*** Opening Supplied entries ***
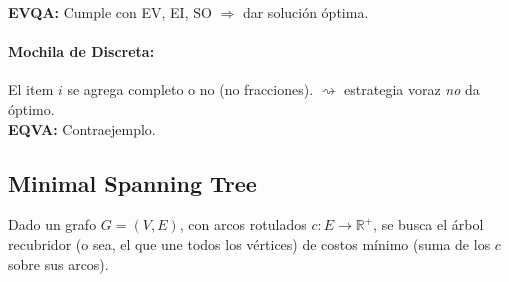 \documentclass[english, spanish, fleqn, 10pt]{article}
\numberwithin{equation}{section}
\newcommand{\nparentesis}[1]{\left( #1 \right)}
\theoremstyle{definition}
\begin{document}
\textbf{EVQA:} Cumple con EV, EI, SO $\Rightarrow$ dar solución óptima.

\paragraph{Mochila de Discreta:} El item $i$ se agrega completo o no (no fracciones). $\rightsquigarrow$ estrategia voraz \emph{no}  da óptimo.\\[-1em]

\textbf{EQVA: } Contraejemplo.

\subsection{Minimal Spanning Tree}
Dado un grafo $G=\nparentesis{V, E}$, con arcos rotulados $c:E\rightarrow \mathbb{R}^+$, se busca el árbol recubridor (o sea, el que une todos los vértices) de costos mínimo (suma de los $c$ sobre sus arcos).	
\end{document}
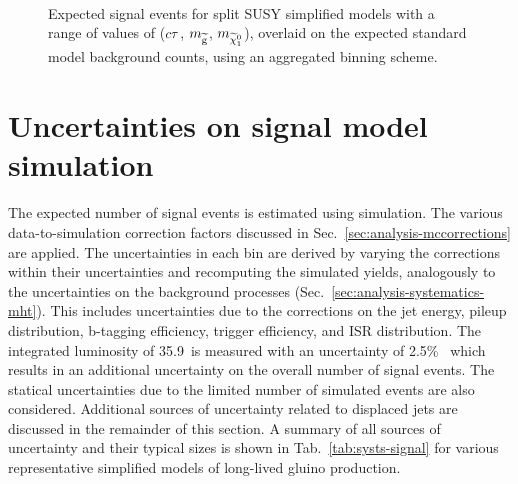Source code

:\begin{figure}[!ht]
~~
\\
\caption{Expected signal events for split SUSY simplified models with a range 
of values of ($c\tau$, $m_{\mathrm{\widetilde{g}}}$, $m_{\widetilde{\chi}_1^0}$), overlaid on the expected standard 
model background counts, using an aggregated binning scheme.}
\label{fig:T1qqqqLL_MR}
\end{figure}


\section{Uncertainties on signal model simulation}
The expected number of signal events is estimated using simulation. The various 
data-to-simulation correction factors discussed in 
Sec.~\ref{sec:analysis-mccorrections} are applied. The uncertainties in each 
\njnbhtmht bin are derived by varying the corrections within their 
uncertainties and recomputing the simulated yields, analogously to the 
uncertainties on the background processes 
(Sec.~\ref{sec:analysis-systematics-mht}). 
This includes uncertainties due to the corrections on the jet energy, pileup 
distribution, b-tagging efficiency, trigger efficiency, and ISR distribution. 
The integrated luminosity of 35.9~\ifb is measured with an uncertainty of 
2.5\%~\cite{lumi2016} which results in an additional uncertainty on the overall 
number of signal events. The statical uncertainties due to the limited number 
of simulated events are also considered. Additional sources of uncertainty 
related to displaced jets are discussed in the remainder of this section. A 
summary of all sources of uncertainty and their typical sizes is shown in 
Tab.~\ref{tab:systs-signal} for various representative simplified models of 
long-lived gluino production.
*** Closing Supplied entries ***
■ Task brief:
Using the records above, restate word for word the lines from the one with "uncertainties in each" through the one with "The integrated luminosity", both included.

■ Result:
Sec.~\ref{sec:analysis-mccorrections} are applied. The uncertainties in each 
\njnbhtmht bin are derived by varying the corrections within their 
uncertainties and recomputing the simulated yields, analogously to the 
uncertainties on the background processes 
(Sec.~\ref{sec:analysis-systematics-mht}). 
This includes uncertainties due to the corrections on the jet energy, pileup 
distribution, b-tagging efficiency, trigger efficiency, and ISR distribution. 
The integrated luminosity of 35.9~\ifb is measured with an uncertainty of 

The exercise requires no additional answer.